LOS ANGELES - California has become the first state in the country to push back start times at most public schools in the hope the measure will help adolescents perform better in class.
The new law signed on Sunday by Governor Gavin Newsom calls for middle schools to ring in classes no earlier than 8:00 am and high schools no earlier than 8:30 am.
The measure would become effective by July 1, 2022 or when a school district’s three-year bargaining agreement that is operative on January 1, 2020, expires.
Most California schools currently start the day around 8:00 am and some require students to be in class before 7:30 a.m.
"The science shows that teenage students who start their day later increase their academic performance, attendance and overall health," Newsom said in a statement.
"Importantly, the law allows three years for schools and school districts to plan and implement these changes."
While the measure has received backing from several medical associations, including the American Academy of Pediatrics and the California Medical Association, the bill has run into opposition by some lawmakers and school districts.
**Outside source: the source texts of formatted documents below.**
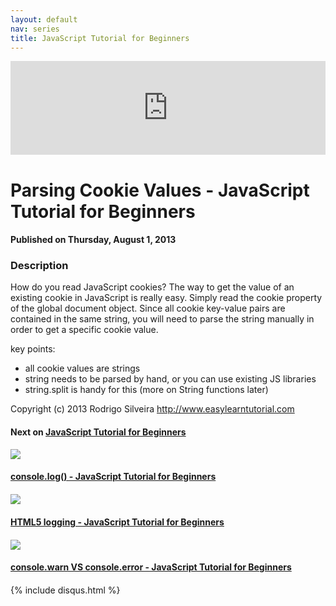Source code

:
 ```yaml
---
layout: default
nav: series
title: JavaScript Tutorial for Beginners
---
```


<div class="container">
    <div class="row mt grid">
        <div class="mt"></div>
        <div class="row" style="margin-bottom: 20px;">
            <div class="col-sm-push-1 col-sm-10 col-md-push-2 col-md-8">
                <div class="video-container">
                    <iframe width="100%" src="https://www.youtube.com/embed/kd-06aYpmeo" frameborder="0" allowfullscreen></iframe>
                </div>
            </div>
            <div class="clearfix"></div>
            <div class="col-md-8">
                <h1>Parsing Cookie Values - JavaScript Tutorial for Beginners</h1>
                <h4>Published on Thursday, August 1, 2013</h4>
                <h3>Description</h3>
                <p>How do you read JavaScript cookies? The way to get the value of an existing cookie in JavaScript is really easy. Simply read the cookie property of the global document object. Since all cookie key-value pairs are contained in the same string, you will need to parse the string manually in order to get a specific cookie value.

key points:
   - all cookie values are strings
   - string needs to be parsed by hand, or you can use existing JS libraries
   - string.split is handy for this (more on String functions later)

Copyright (c) 2013 Rodrigo Silveira http://www.easylearntutorial.com</p>
            </div>
            <div class="col-md-4">
                <h4>Next on <a href="/series/javascript-tutorial-for-beginners">JavaScript Tutorial for Beginners</a></h4><div class="row" style="margin-bottom: 20px">
            <div class="col-md-6">
                <a href="/series/javascript-tutorial-for-beginners/console-log-javascript-tutorial-for-beginners">
                    <img src="/img/blank.gif" data-echo="https://i.ytimg.com/vi/f-6hRCi3SMA/hqdefault.jpg" class="img-responsive" />
                </a>
            </div>
            <div class="col-md-6">
                <h4>
                    <a href="/series/javascript-tutorial-for-beginners/console-log-javascript-tutorial-for-beginners">console.log() - JavaScript Tutorial for Beginners</a>
                </h4>
            </div>
        </div><div class="row" style="margin-bottom: 20px">
            <div class="col-md-6">
                <a href="/series/javascript-tutorial-for-beginners/html5-logging-javascript-tutorial-for-beginners">
                    <img src="/img/blank.gif" data-echo="https://i.ytimg.com/vi/8ZSChdtefo4/hqdefault.jpg" class="img-responsive" />
                </a>
            </div>
            <div class="col-md-6">
                <h4>
                    <a href="/series/javascript-tutorial-for-beginners/html5-logging-javascript-tutorial-for-beginners">HTML5 logging - JavaScript Tutorial for Beginners</a>
                </h4>
            </div>
        </div><div class="row" style="margin-bottom: 20px">
            <div class="col-md-6">
                <a href="/series/javascript-tutorial-for-beginners/console-warn-vs-console-error-javascript-tutorial-for-beginners">
                    <img src="/img/blank.gif" data-echo="https://i.ytimg.com/vi/xSZU3KS9rYQ/hqdefault.jpg" class="img-responsive" />
                </a>
            </div>
            <div class="col-md-6">
                <h4>
                    <a href="/series/javascript-tutorial-for-beginners/console-warn-vs-console-error-javascript-tutorial-for-beginners">console.warn VS console.error - JavaScript Tutorial for Beginners</a>
                </h4>
            </div>
        </div>
            </div>
            <div class="col-md-8">
                {% include disqus.html %}
            </div>
        </div>
    </div>
    <div class="row mt grid"></div>
</div>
"We can all agree that our students need a sufficient amount of sleep, and that sleep time is a significant and important factor in overall health, but improving sleep time for students requires more than just later start times," state senator Connie Leyva told the Sacramento Bee.
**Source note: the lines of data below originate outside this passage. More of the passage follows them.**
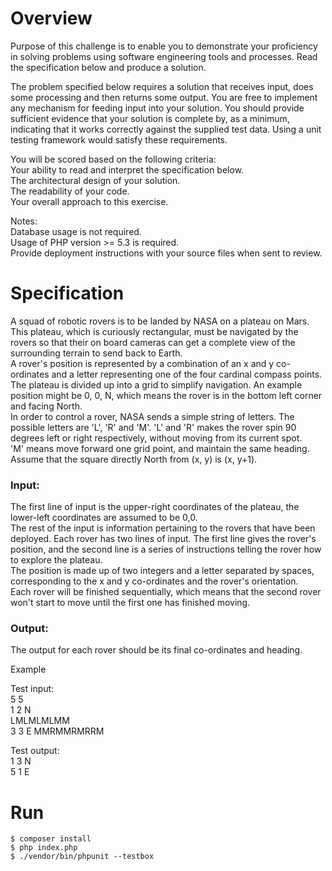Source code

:# Overview

Purpose of this challenge is to enable you to demonstrate your proficiency in solving problems using software engineering tools and processes. Read the specification below and produce a solution.

The problem specified below requires a solution that receives input, does some processing and then returns some output. You are free to implement any mechanism for feeding input into your solution. You should provide sufficient evidence that your solution is complete by, as a minimum, indicating that it works correctly against the supplied test data. Using a unit testing framework would satisfy these requirements.


You will be scored based on the following criteria:  
Your ability to read and interpret the specification below.  
The architectural design of your solution.  
The readability of your code.  
Your overall approach to this exercise.  

Notes:  
Database usage is not required.  
Usage of PHP version >= 5.3 is required.  
Provide deployment instructions with your source files when sent to review.


# Specification

A squad of robotic rovers is to be landed by NASA on a plateau on Mars.  
This plateau, which is curiously rectangular, must be navigated by the rovers so that their on board cameras can get a complete view of the surrounding terrain to send back to Earth.  
A rover's position is represented by a combination of an x and y co-ordinates and a letter representing one of the four cardinal compass points. The plateau is divided up into a grid to simplify navigation. An example position might be 0, 0, N, which means the rover is in the bottom left corner and facing North.  
In order to control a rover, NASA sends a simple string of letters. The possible letters are 'L', 'R' and 'M'. 'L' and 'R' makes the rover spin 90 degrees left or right respectively, without moving from its current spot.  
'M' means move forward one grid point, and maintain the same heading.  
Assume that the square directly North from (x, y) is (x, y+1).


### Input:
The first line of input is the upper-right coordinates of the plateau, the lower-left coordinates are assumed to be 0,0.  
The rest of the input is information pertaining to the rovers that have been deployed. Each rover has two lines of input. The first line gives the rover's position, and the second line is a series of instructions telling the rover how to explore the plateau.  
The position is made up of two integers and a letter separated by spaces, corresponding to the x and y co-ordinates and the rover's orientation.  
Each rover will be finished sequentially, which means that the second rover won't start to move until the first one has finished moving.

### Output:
The output for each rover should be its final co-ordinates and heading.


Example

Test input:  
5 5  
1 2 N  
LMLMLMLMM  
3 3 E
MMRMMRMRRM

Test output:  
1 3 N  
5 1 E

# Run
```
$ composer install
$ php index.php
$ ./vendor/bin/phpunit --testbox
```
"I believe that school start times should continue to be determined at the local level, because it is inappropriate to say that a one-size-fits-all approach should guide all schools or all communities."
Leyva and other critics also noted that the time change will prove to be a hardship for many working parents who may not be able to adjust their schedules.
Janet Napolitano, president of the University of California, said the state would do better to carry out a pilot study on later start times before imposing it on school districts.
"As much as I sympathize with sleepy students, we must also carefully consider how the change would affect families and schools," she said.
According to numerous studies, there is a link between the amount of sleep adolescents get and school performance.
The American Academy of Pediatrics says it "recognizes insufficient sleep in adolescents as an important public health issue that significantly affects the health and safety, as well as the academic success, of our nation's middle and high school students."